[[ Available data open ]]

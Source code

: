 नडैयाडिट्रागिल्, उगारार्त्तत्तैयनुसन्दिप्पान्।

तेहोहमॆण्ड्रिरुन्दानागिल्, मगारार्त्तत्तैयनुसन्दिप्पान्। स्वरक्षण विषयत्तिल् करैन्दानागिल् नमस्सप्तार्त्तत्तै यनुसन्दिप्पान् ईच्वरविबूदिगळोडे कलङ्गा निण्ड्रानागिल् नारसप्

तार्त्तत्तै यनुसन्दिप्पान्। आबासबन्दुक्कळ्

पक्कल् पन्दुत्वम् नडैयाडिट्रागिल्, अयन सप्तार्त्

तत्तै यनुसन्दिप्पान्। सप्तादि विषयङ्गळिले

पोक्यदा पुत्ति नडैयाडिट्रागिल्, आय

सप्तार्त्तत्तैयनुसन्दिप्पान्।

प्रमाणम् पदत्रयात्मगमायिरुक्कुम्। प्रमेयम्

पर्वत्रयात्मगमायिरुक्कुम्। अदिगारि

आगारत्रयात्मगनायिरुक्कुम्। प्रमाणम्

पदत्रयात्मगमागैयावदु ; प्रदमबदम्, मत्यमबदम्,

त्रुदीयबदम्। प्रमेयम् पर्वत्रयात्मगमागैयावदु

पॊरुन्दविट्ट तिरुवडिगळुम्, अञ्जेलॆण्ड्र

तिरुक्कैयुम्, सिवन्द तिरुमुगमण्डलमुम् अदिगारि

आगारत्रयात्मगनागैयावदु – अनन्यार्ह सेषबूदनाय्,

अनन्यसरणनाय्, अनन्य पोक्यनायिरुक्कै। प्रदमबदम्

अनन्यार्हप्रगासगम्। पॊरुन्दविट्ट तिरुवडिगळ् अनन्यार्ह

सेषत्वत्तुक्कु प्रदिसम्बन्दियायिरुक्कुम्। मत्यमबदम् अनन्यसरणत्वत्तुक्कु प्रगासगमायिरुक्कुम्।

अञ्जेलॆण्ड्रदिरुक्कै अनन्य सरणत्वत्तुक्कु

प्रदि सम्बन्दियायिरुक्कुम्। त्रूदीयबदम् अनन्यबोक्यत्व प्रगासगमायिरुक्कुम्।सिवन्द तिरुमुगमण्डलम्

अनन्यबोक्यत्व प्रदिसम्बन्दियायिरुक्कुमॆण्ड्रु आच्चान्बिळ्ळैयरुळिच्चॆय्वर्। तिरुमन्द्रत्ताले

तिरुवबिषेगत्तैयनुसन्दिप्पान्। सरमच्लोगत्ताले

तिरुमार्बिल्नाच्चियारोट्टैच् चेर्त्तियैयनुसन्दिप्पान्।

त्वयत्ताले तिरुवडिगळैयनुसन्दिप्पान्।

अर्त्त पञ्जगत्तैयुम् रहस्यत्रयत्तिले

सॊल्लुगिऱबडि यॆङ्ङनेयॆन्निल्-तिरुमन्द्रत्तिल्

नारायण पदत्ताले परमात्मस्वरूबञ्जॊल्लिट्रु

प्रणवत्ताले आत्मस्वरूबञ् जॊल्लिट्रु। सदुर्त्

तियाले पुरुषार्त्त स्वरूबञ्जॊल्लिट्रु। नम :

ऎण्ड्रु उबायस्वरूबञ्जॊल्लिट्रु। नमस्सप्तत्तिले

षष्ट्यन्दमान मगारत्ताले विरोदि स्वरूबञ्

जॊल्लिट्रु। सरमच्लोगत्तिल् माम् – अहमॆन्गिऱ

[[ Available data closed ]]

- Description of the task -
For this task, write out exactly the lines of the entries above, starting at the line with "अनन्यार्हप्रगासगम्। पॊरुन्दविट्ट तिरुवडिगळ्" and ending at the line with "प्रणवत्ताले आत्मस्वरूबञ् जॊल्लिट्रु। सदुर्त्", both included, and no others.

- Output for this task -
अनन्यार्हप्रगासगम्। पॊरुन्दविट्ट तिरुवडिगळ् अनन्यार्ह

सेषत्वत्तुक्कु प्रदिसम्बन्दियायिरुक्कुम्। मत्यमबदम् अनन्यसरणत्वत्तुक्कु प्रगासगमायिरुक्कुम्।

अञ्जेलॆण्ड्रदिरुक्कै अनन्य सरणत्वत्तुक्कु

प्रदि सम्बन्दियायिरुक्कुम्। त्रूदीयबदम् अनन्यबोक्यत्व प्रगासगमायिरुक्कुम्।सिवन्द तिरुमुगमण्डलम्

अनन्यबोक्यत्व प्रदिसम्बन्दियायिरुक्कुमॆण्ड्रु आच्चान्बिळ्ळैयरुळिच्चॆय्वर्। तिरुमन्द्रत्ताले

तिरुवबिषेगत्तैयनुसन्दिप्पान्। सरमच्लोगत्ताले

तिरुमार्बिल्नाच्चियारोट्टैच् चेर्त्तियैयनुसन्दिप्पान्।

त्वयत्ताले तिरुवडिगळैयनुसन्दिप्पान्।

अर्त्त पञ्जगत्तैयुम् रहस्यत्रयत्तिले

सॊल्लुगिऱबडि यॆङ्ङनेयॆन्निल्-तिरुमन्द्रत्तिल्

नारायण पदत्ताले परमात्मस्वरूबञ्जॊल्लिट्रु

प्रणवत्ताले आत्मस्वरूबञ् जॊल्लिट्रु। सदुर्त्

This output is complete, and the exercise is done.